Royal Dutch Shell Plc, Chevron Corp., BP Plc and Anadarko Petroleum Corp. may be among the biggest beneficiaries of the end of the standoff as producing crude in the Gulf of Mexico has become one of the most profitable prospects in the world, Fadel Gheit, an analyst at Oppenheimer & Co. in New York, said in a telephone interview today.
“It’s good news for everybody,” he said. “The industry is looking for access to additional resources and there’s nothing better than getting access right in the Gulf of Mexico. This is basically our home court. We have the technology, people, the knowledge, the infrastructure, everything. It’s right in our backyard.”
Domestic crude production climbed to 8.08 million barrels a day in the week ended Dec. 6, the highest since 1988, the Energy Information Administration reported today. Output will average 7.5 million this year, with 1.27 million coming from the Gulf, according to the EIA. Gulf production was 1.56 million as recently as 2009.
U.S. production surpassed imports in October for the first time since 1995, the EIA said in November in a monthly report. The country met 86 percent of its energy needs in the first eight months of 2013, on pace for the highest annual rate since 1986, according to the EIA.
The measure in the budget deal would also lay out a process for submitting future transboundary hydrocarbon agreements to Congress.
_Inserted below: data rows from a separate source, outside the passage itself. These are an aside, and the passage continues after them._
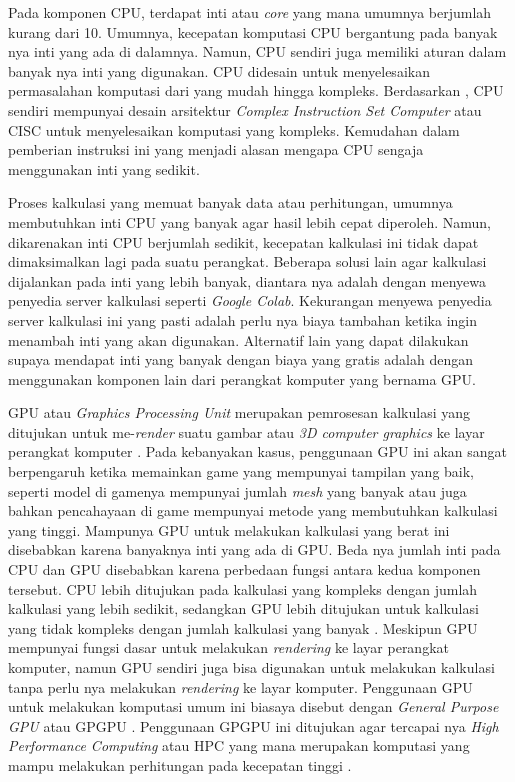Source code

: 
Pada komponen CPU, terdapat inti atau \emph{core} yang mana umumnya berjumlah
kurang dari 10. Umumnya, kecepatan komputasi CPU bergantung pada banyak nya
inti yang ada di dalamnya. Namun, CPU sendiri juga memiliki aturan dalam banyak
nya inti yang digunakan. CPU didesain untuk menyelesaikan permasalahan
komputasi dari yang mudah hingga kompleks. Berdasarkan
\cite{kukunasChapterIntelPentium2015}, CPU sendiri mempunyai desain arsitektur
\emph{Complex Instruction Set Computer} atau CISC untuk menyelesaikan komputasi
yang kompleks. Kemudahan dalam pemberian instruksi ini yang menjadi alasan
mengapa CPU sengaja menggunakan inti yang sedikit.

Proses kalkulasi yang memuat banyak data atau perhitungan, umumnya membutuhkan
inti CPU yang banyak agar hasil lebih cepat diperoleh. Namun, dikarenakan inti
CPU berjumlah sedikit, kecepatan kalkulasi ini tidak dapat dimaksimalkan lagi
pada suatu perangkat. Beberapa solusi lain agar kalkulasi dijalankan pada inti
yang lebih banyak, diantara nya adalah dengan menyewa penyedia server kalkulasi
seperti \emph{Google Colab}. Kekurangan menyewa penyedia server kalkulasi ini
yang pasti adalah perlu nya biaya tambahan ketika ingin menambah inti yang akan
digunakan. Alternatif lain yang dapat dilakukan supaya mendapat inti yang
banyak dengan biaya yang gratis adalah dengan menggunakan komponen lain dari
perangkat komputer yang bernama GPU.


GPU atau \emph{Graphics Processing Unit} merupakan pemrosesan kalkulasi yang
ditujukan untuk me-\emph{render} suatu gambar atau \emph{3D computer graphics}
ke layar perangkat komputer \citep{armWhatGraphicsProcessing2023}. Pada
kebanyakan kasus, penggunaan GPU ini akan sangat berpengaruh ketika memainkan
game yang mempunyai tampilan yang baik, seperti model di gamenya mempunyai
jumlah \emph{mesh} yang banyak atau juga bahkan pencahayaan di game mempunyai
metode yang membutuhkan kalkulasi yang tinggi. Mampunya GPU untuk melakukan
kalkulasi yang berat ini disebabkan karena banyaknya inti yang ada di GPU. Beda
nya jumlah inti pada CPU dan GPU disebabkan karena perbedaan fungsi antara
kedua komponen tersebut. CPU lebih ditujukan pada kalkulasi yang kompleks
dengan jumlah kalkulasi yang lebih sedikit, sedangkan GPU lebih ditujukan untuk
kalkulasi yang tidak kompleks dengan jumlah kalkulasi yang banyak
\citep{intelCPUVsGPU2023}. Meskipun GPU mempunyai fungsi dasar untuk melakukan
\emph{rendering} ke layar perangkat komputer, namun GPU sendiri juga bisa
digunakan untuk melakukan kalkulasi tanpa perlu nya melakukan \emph{rendering}
ke layar komputer. Penggunaan GPU untuk melakukan komputasi umum ini biasaya
disebut dengan \emph{General Purpose GPU} atau GPGPU
\citep{gigabyteWhatGPGPUWhy2023}. Penggunaan GPGPU ini ditujukan agar tercapai
nya \emph{High Performance Computing} atau HPC yang mana merupakan komputasi
yang mampu melakukan perhitungan pada kecepatan tinggi
\citep{gigabyteHPCHighPerformance2023}.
It has taken more than a year to finalize the U.S.- Mexico deal because it got caught up in a dispute over the Dodd-Frank financial oversight law.
The budget agreement negotiators struck yesterday would do that, along with easing automatic U.S. spending cuts for two years, removing the risk of a government shutdown and cutting the deficit by $23 billion.
The House, with the backing of the American Petroleum Institute, moved legislation that would have both implemented the U.S.-Mexico agreement and given oil, gas and mining companies a waiver from a Dodd-Frank requirement that they file reports on payments made to a U.S. or foreign government related to “resource extraction.”
Erik Milito, director of upstream operations at the American Petroleum Institute, said in October that the group was dropping its opposition to the Dodd-Frank reporting requirements as a way to expedite the U.S.-Mexico agreement.
The bilateral agreement would remove a moratorium on 1.5 million acres of the western Gulf that has attracted interest from major oil companies such as Shell, Chevron and BP, Bloomberg BNA reported.
The Interior Department’s Bureau of Ocean Energy Management estimates the border area contains as much as 172 million barrels of oil and 304 billion cubic feet of natural gas.
The agreement was negotiated by then-Secretary of State Hillary Clinton and signed in February 2012.
The House passed its version, H.R. 1613 on June 27 on a largely party-line vote. The White House preferred S. 812, a Senate-passed version with no Dodd-Frank waivers.